A metre rule is balanced by masses of 24g and 16g from its ends.Find the position of its pivot.
mark on metre stick ---- x
24x = 16(100-x)
24x = 1600 - 16x
40x = 1600
x = 40
the pivot is on the 40 cm mark of the metre stick
40cm
To find the position of the pivot of the meter rule, we need to consider the moments of the two masses acting on the rule.
Let's assume that the length of the meter rule is L and the position of the pivot from one end is x.
The moment of a force is calculated by multiplying the magnitude of the force by the perpendicular distance to the pivot point.
The 24g mass is located at one end of the meter rule, so its moment is (0.024 kg) * (L - x). Similarly, the moment of the 16g mass is (0.016 kg) * (x).

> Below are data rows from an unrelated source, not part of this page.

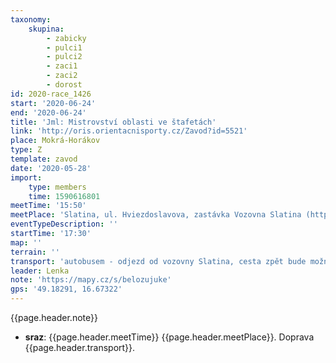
 ```yaml
---
taxonomy:
    skupina:
        - zabicky
        - pulci1
        - pulci2
        - zaci1
        - zaci2
        - dorost
id: 2020-race_1426
start: '2020-06-24'
end: '2020-06-24'
title: 'Jml: Mistrovství oblasti ve štafetách'
link: 'http://oris.orientacnisporty.cz/Zavod?id=5521'
place: Mokrá-Horákov
type: Z
template: zavod
date: '2020-05-28'
import:
    type: members
    time: 1590616801
meetTime: '15:50'
meetPlace: 'Slatina, ul. Hviezdoslavova, zastávka Vozovna Slatina (https://mapy.cz/s/belozujuke)'
eventTypeDescription: ''
startTime: '17:30'
map: ''
terrain: ''
transport: 'autobusem - odjezd od vozovny Slatina, cesta zpět bude možnost dopravy až k Bohémě.'
leader: Lenka
note: 'https://mapy.cz/s/belozujuke'
gps: '49.18291, 16.67322'
---
```

{{page.header.note}}
* **sraz**: {{page.header.meetTime}} {{page.header.meetPlace}}. Doprava {{page.header.transport}}.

For the meter rule to be balanced, these two moments must be equal:
(0.024 kg) * (L - x) = (0.016 kg) * (x)
Now let's solve this equation to find the position of the pivot x:
0.024L - 0.024x = 0.016x
0.040x = 0.024L
x = (0.024L) / 0.040
x = 0.6L
Therefore, the position of the pivot from one end of the meter rule is 0.6 times the total length L.
To find the position of the pivot of the meter rule, we need to consider the moments on both sides of the pivot.
A moment is calculated by multiplying the mass by its distance from the pivot. The equilibrium condition states that the sum of clockwise moments must be equal to the sum of anticlockwise moments.
Let's assume the distance of the pivot from one end of the meter rule is x.
On one side of the pivot, we have the 24g mass with a moment of (24g)*(x). On the other side, we have the 16g mass with a moment of (16g)*(100 - x), where 100 is the length of the meter rule in centimeters.
So, the equation for equilibrium is:
(24g)*(x) = (16g)*(100 - x)
Now, we can solve this equation to find the value of x, which will give us the position of the pivot.
Expanding the equation, we have:
24gx = 16g(100 - x)
Simplifying, we get:
24x = 1600 - 16x
Combining like terms:
40x =1600
Dividing both sides by 40:
x = 40
Therefore, the position of the pivot is 40 cm from the end of the meter rule where the 24g mass is placed.